Von Thommi Baake

Max, eine Thermoskanne und Elvis Presley

 

Max war sechs Jahre alt und er schlief schlecht. Er erzählte es seiner Mutter und die gab ihm ein Mittel, das sie schon von ihrer Mutter und die wieder von ihrer Mutter bekommen hatte. Es war ein etwas merkwürdiges Rezept, das selbst zubereitet werden musste.

Die Mutter ging mit Max dafür in den Wald und sammelte junge Farntriebe, frisch gelegte Hasenköttel, ungeöffnetes Springkraut und breitgetretene Moose und Eicheln. Das Ganze wurde gekocht und mit Pfannkuchenteig vermischt, wobei sich natürlich die Frage stellte, ob der Pfannkuchenteig wirklich sein musste, oder ob er nur der Geschmacksbildung diente. Max aß die eigenwilligen „Waldpfannkuchen“ und legte sich dann schlafen. Am Morgen wachte er erst ganz langsam auf und spürte einen schlechten Geschmack im Mund. Seine Haut spannte und seine Glieder schmerzten. Er stand mühsam auf, schaute an sich herunter und schrie auf. Es klang allerdings eher wie ein lautes Gurgeln: er war über nacht alt geworden, ein Greis. Seine Mutter kam ins Zimmer gestürzt, sah ihn und fiel erst einmal in Ohnmacht. Max dachte nur, das er eigentlich in Ohnmacht fallen müsse und nicht seine Mutter. Er sah nun ca. 40 Jahre älter aus als sie. Seine Mutter, die gerade aus ihrer Ohnmacht erwachte stammelte: „Friedrich“, und meinte ihren verstorbenen Vater. „Mama, ich bin’s, Max, dein Sohn“. „Oh!“, war das einzige was seine Mutter herausbekam. Aber sie dachte noch, das ihr Mittel gegen Schlaflosigkeit wohl fehlge-schlagen sei. „Mama, tu was“, ließ sich Max hören und seine Mutter dachte daran ihm ihre Anti-Aging Creme zu überlassen, als beide plötzlich ein Geräusch im Flur hörten.

Das konnte nur Max´ Oma sein. „Wie sollen wir ihr das bloß erklären?“, hörte Max seine Mutter sagen.
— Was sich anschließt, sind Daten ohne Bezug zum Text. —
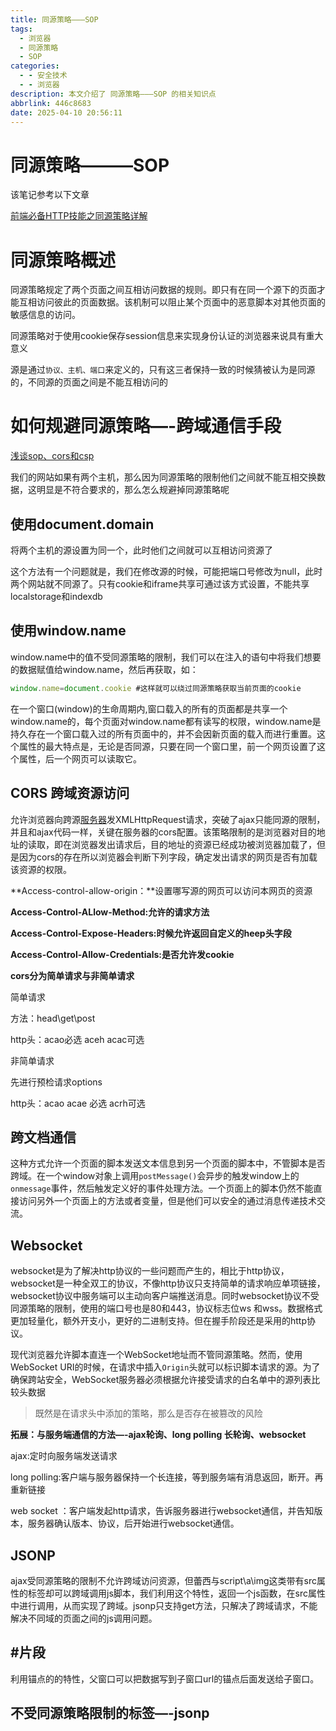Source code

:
 ```yaml
---
title: 同源策略———SOP
tags:
  - 浏览器
  - 同源策略
  - SOP
categories:
  - - 安全技术
  - - 浏览器
description: 本文介绍了 同源策略———SOP 的相关知识点
abbrlink: 446c8683
date: 2025-04-10 20:56:11
---
```


# 同源策略———SOP

该笔记参考以下文章

[前端必备HTTP技能之同源策略详解](https://www.jianshu.com/p/beb059c43a8b)

# 同源策略概述

同源策略规定了两个页面之间互相访问数据的规则。即只有在同一个源下的页面才能互相访问彼此的页面数据。该机制可以阻止某个页面中的恶意脚本对其他页面的敏感信息的访问。

同源策略对于使用cookie保存session信息来实现身份认证的浏览器来说具有重大意义

源是通过`协议、主机、端口`来定义的，只有这三者保持一致的时候猜被认为是同源的，不同源的页面之间是不能互相访问的

# 如何规避同源策略—-跨域通信手段

[浅谈sop、cors和csp](http://codercto.com/a/29007.html)

我们的网站如果有两个主机，那么因为同源策略的限制他们之间就不能互相交换数据，这明显是不符合要求的，那么怎么规避掉同源策略呢

## 使用document.domain

将两个主机的源设置为同一个，此时他们之间就可以互相访问资源了

这个方法有一个问题就是，我们在修改源的时候，可能把端口号修改为null，此时两个网站就不同源了。只有cookie和iframe共享可通过该方式设置，不能共享localstorage和indexdb

## 使用window.name

window.name中的值不受同源策略的限制，我们可以在注入的语句中将我们想要的数据赋值给window.name，然后再获取，如：

```jsx
window.name=document.cookie #这样就可以绕过同源策略获取当前页面的cookie
```

在一个窗口(window)的生命周期内,窗口载入的所有的页面都是共享一个window.name的，每个页面对window.name都有读写的权限，window.name是持久存在一个窗口载入过的所有页面中的，并不会因新页面的载入而进行重置。这个属性的最大特点是，无论是否同源，只要在同一个窗口里，前一个网页设置了这个属性，后一个网页可以读取它。

## CORS 跨域资源访问

允许浏览器向跨源[服务器](http://www.codercto.com/category/server.html)发XMLHttpRequest请求，突破了ajax只能同源的限制，并且和ajax代码一样，关键在服务器的cors配置。该策略限制的是浏览器对目的地址的读取，即在浏览器发出请求后，目的地址的资源已经成功被浏览器加载了，但是因为cors的存在所以浏览器会判断下列字段，确定发出请求的网页是否有加载该资源的权限。

**Access-control-allow-origin：**设置哪写源的网页可以访问本网页的资源

**Access-Control-ALlow-Method:允许的请求方法**

**Access-Control-Expose-Headers:时候允许返回自定义的heep头字段**

**Access-Control-Allow-Credentials:是否允许发cookie**

**cors分为简单请求与非简单请求**

简单请求

方法：head\get\post

http头：acao必选 aceh acac可选

非简单请求

先进行预检请求options

http头：acao acae 必选 acrh可选

## 跨文档通信

这种方式允许一个页面的脚本发送文本信息到另一个页面的脚本中，不管脚本是否跨域。在一个window对象上调用`postMessage()`会异步的触发window上的`onmessage`事件，然后触发定义好的事件处理方法。一个页面上的脚本仍然不能直接访问另外一个页面上的方法或者变量，但是他们可以安全的通过消息传递技术交流。

## Websocket

websocket是为了解决http协议的一些问题而产生的，相比于http协议，websocket是一种全双工的协议，不像http协议只支持简单的请求响应单项链接，websocket协议中服务端可以主动向客户端推送消息。同时websocket协议不受同源策略的限制，使用的端口号也是80和443，协议标志位ws 和wss。数据格式更加轻量化，额外开支小，更好的二进制支持。但在握手阶段还是采用的http协议。

现代浏览器允许脚本直连一个WebSocket地址而不管同源策略。然而，使用WebSocket URI的时候，在请求中插入`Origin`头就可以标识脚本请求的源。为了确保跨站安全，WebSocket服务器必须根据允许接受请求的白名单中的源列表比较头数据

> 既然是在请求头中添加的策略，那么是否存在被篡改的风险
> 

**拓展：与服务端通信的方法—-ajax轮询、long polling 长轮询、websocket**

ajax:定时向服务端发送请求

long polling:客户端与服务器保持一个长连接，等到服务端有消息返回，断开。再重新链接

web socket ：客户端发起http请求，告诉服务器进行websocket通信，并告知版本，服务器确认版本、协议，后开始进行websocket通信。

## JSONP

ajax受同源策略的限制不允许跨域访问资源，但蕾西与script\a\img这类带有src属性的标签却可以跨域调用js脚本，我们利用这个特性，返回一个js函数，在src属性中进行调用，从而实现了跨域。jsonp只支持get方法，只解决了跨域请求，不能解决不同域的页面之间的js调用问题。

## #片段

利用锚点的的特性，父窗口可以把数据写到子窗口url的锚点后面发送给子窗口。

## 不受同源策略限制的标签—-jsonp

<script>、<img>、<link>、<iframe>等带src属性的标签可以从外域加载资源，但不可以读资源

页面内加载的JS文件本身放在哪里并不重要，只要它被谁加载了，就和谁同源。

## CSP———-内容安全策略

允许哪些资源的那些来源加载，该策略限制请求是否发出，浏览器在发出请求前，先读取当前页面的csp，对比目的地址是否符合scp策略，如果符合才发起跨域请求。

通过`Content-Security-Policy:policy`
Die Tür ging auf und eine alte Dame betrat sein Kinderzimmer. „Guten Morgen Max“, sagte sie ganz ruhig, „hast du gut geschlafen?“ Max und seine Mutter waren sprachlos. „Na ja“, sagte die Oma erklärend „das mit dem Schlafmittel ist mir vor etlichen Jahren auch passiert, ich hatte damals zu wenig Hasenköttel benutzt.“ „Und Viren beklommen wie denn Gesungen wiedel Dung?“, hörte Max seine Mutter sagen und zweifelte daran, das sie das gesagt hatte. Er hörte verdammt schlecht und seine Oma, die noch in der Tür stand, sah er nur verschwommen. „Ja, also“, begann die Oma zu erzählen, „das ist etwas schwieriger zu lösen. Wir müssen in einer Vollmondnacht 163 Senioren über 80 Jahre alt auf einem Stoppelfeld in Südfinnland versammeln und....“. Dann verstand er nur noch, dass das damals allerdings nicht so richtig funktioniert hatte.

„Das sind ja schöne Aussichten“, bemerkte er und seine Oma und seine Mutter schauten ihn betroffen an.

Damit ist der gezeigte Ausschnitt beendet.